EXTRACTED RECORDS:
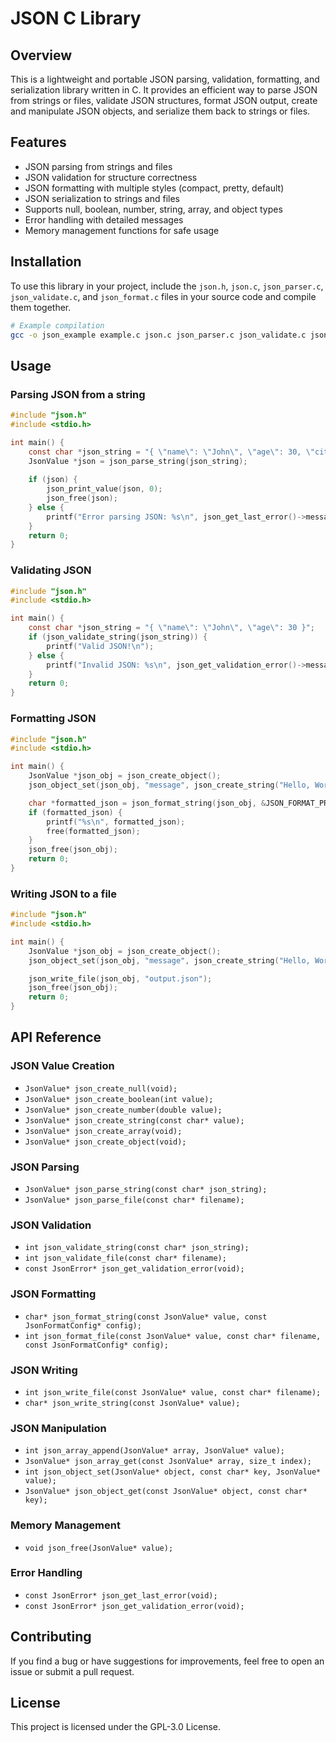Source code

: # JSON C Library

## Overview
This is a lightweight and portable JSON parsing, validation, formatting, and serialization library written in C. It provides an efficient way to parse JSON from strings or files, validate JSON structures, format JSON output, create and manipulate JSON objects, and serialize them back to strings or files.

## Features
- JSON parsing from strings and files
- JSON validation for structure correctness
- JSON formatting with multiple styles (compact, pretty, default)
- JSON serialization to strings and files
- Supports null, boolean, number, string, array, and object types
- Error handling with detailed messages
- Memory management functions for safe usage

## Installation
To use this library in your project, include the `json.h`, `json.c`, `json_parser.c`, `json_validate.c`, and `json_format.c` files in your source code and compile them together.

```sh
# Example compilation
gcc -o json_example example.c json.c json_parser.c json_validate.c json_format.c -Wall -Wextra
```

## Usage

### Parsing JSON from a string
```c
#include "json.h"
#include <stdio.h>

int main() {
    const char *json_string = "{ \"name\": \"John\", \"age\": 30, \"city\": \"New York\" }";
    JsonValue *json = json_parse_string(json_string);
    
    if (json) {
        json_print_value(json, 0);
        json_free(json);
    } else {
        printf("Error parsing JSON: %s\n", json_get_last_error()->message);
    }
    return 0;
}
```

### Validating JSON
```c
#include "json.h"
#include <stdio.h>

int main() {
    const char *json_string = "{ \"name\": \"John\", \"age\": 30 }";
    if (json_validate_string(json_string)) {
        printf("Valid JSON!\n");
    } else {
        printf("Invalid JSON: %s\n", json_get_validation_error()->message);
    }
    return 0;
}
```

### Formatting JSON
```c
#include "json.h"
#include <stdio.h>

int main() {
    JsonValue *json_obj = json_create_object();
    json_object_set(json_obj, "message", json_create_string("Hello, World!"));

    char *formatted_json = json_format_string(json_obj, &JSON_FORMAT_PRETTY);
    if (formatted_json) {
        printf("%s\n", formatted_json);
        free(formatted_json);
    }
    json_free(json_obj);
    return 0;
}
```

### Writing JSON to a file
```c
#include "json.h"
#include <stdio.h>

int main() {
    JsonValue *json_obj = json_create_object();
    json_object_set(json_obj, "message", json_create_string("Hello, World!"));

    json_write_file(json_obj, "output.json");
    json_free(json_obj);
    return 0;
}
```

## API Reference

### JSON Value Creation
- `JsonValue* json_create_null(void);`
- `JsonValue* json_create_boolean(int value);`
- `JsonValue* json_create_number(double value);`
- `JsonValue* json_create_string(const char* value);`
- `JsonValue* json_create_array(void);`
- `JsonValue* json_create_object(void);`

### JSON Parsing
- `JsonValue* json_parse_string(const char* json_string);`
- `JsonValue* json_parse_file(const char* filename);`

### JSON Validation
- `int json_validate_string(const char* json_string);`
- `int json_validate_file(const char* filename);`
- `const JsonError* json_get_validation_error(void);`

### JSON Formatting
- `char* json_format_string(const JsonValue* value, const JsonFormatConfig* config);`
- `int json_format_file(const JsonValue* value, const char* filename, const JsonFormatConfig* config);`

### JSON Writing
- `int json_write_file(const JsonValue* value, const char* filename);`
- `char* json_write_string(const JsonValue* value);`

### JSON Manipulation
- `int json_array_append(JsonValue* array, JsonValue* value);`
- `JsonValue* json_array_get(const JsonValue* array, size_t index);`
- `int json_object_set(JsonValue* object, const char* key, JsonValue* value);`
- `JsonValue* json_object_get(const JsonValue* object, const char* key);`

### Memory Management
- `void json_free(JsonValue* value);`

### Error Handling
- `const JsonError* json_get_last_error(void);`
- `const JsonError* json_get_validation_error(void);`

## Contributing
If you find a bug or have suggestions for improvements, feel free to open an issue or submit a pull request.

## License
This project is licensed under the GPL-3.0 License.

WHAT NEEDS TO BE DONE: In the listing above, find the line with "### JSON Value Creation" and the line with "## Contributing"; output exactly those lines and all lines between them.

RESULT BELOW:
### JSON Value Creation
- `JsonValue* json_create_null(void);`
- `JsonValue* json_create_boolean(int value);`
- `JsonValue* json_create_number(double value);`
- `JsonValue* json_create_string(const char* value);`
- `JsonValue* json_create_array(void);`
- `JsonValue* json_create_object(void);`

### JSON Parsing
- `JsonValue* json_parse_string(const char* json_string);`
- `JsonValue* json_parse_file(const char* filename);`

### JSON Validation
- `int json_validate_string(const char* json_string);`
- `int json_validate_file(const char* filename);`
- `const JsonError* json_get_validation_error(void);`

### JSON Formatting
- `char* json_format_string(const JsonValue* value, const JsonFormatConfig* config);`
- `int json_format_file(const JsonValue* value, const char* filename, const JsonFormatConfig* config);`

### JSON Writing
- `int json_write_file(const JsonValue* value, const char* filename);`
- `char* json_write_string(const JsonValue* value);`

### JSON Manipulation
- `int json_array_append(JsonValue* array, JsonValue* value);`
- `JsonValue* json_array_get(const JsonValue* array, size_t index);`
- `int json_object_set(JsonValue* object, const char* key, JsonValue* value);`
- `JsonValue* json_object_get(const JsonValue* object, const char* key);`

### Memory Management
- `void json_free(JsonValue* value);`

### Error Handling
- `const JsonError* json_get_last_error(void);`
- `const JsonError* json_get_validation_error(void);`

## Contributing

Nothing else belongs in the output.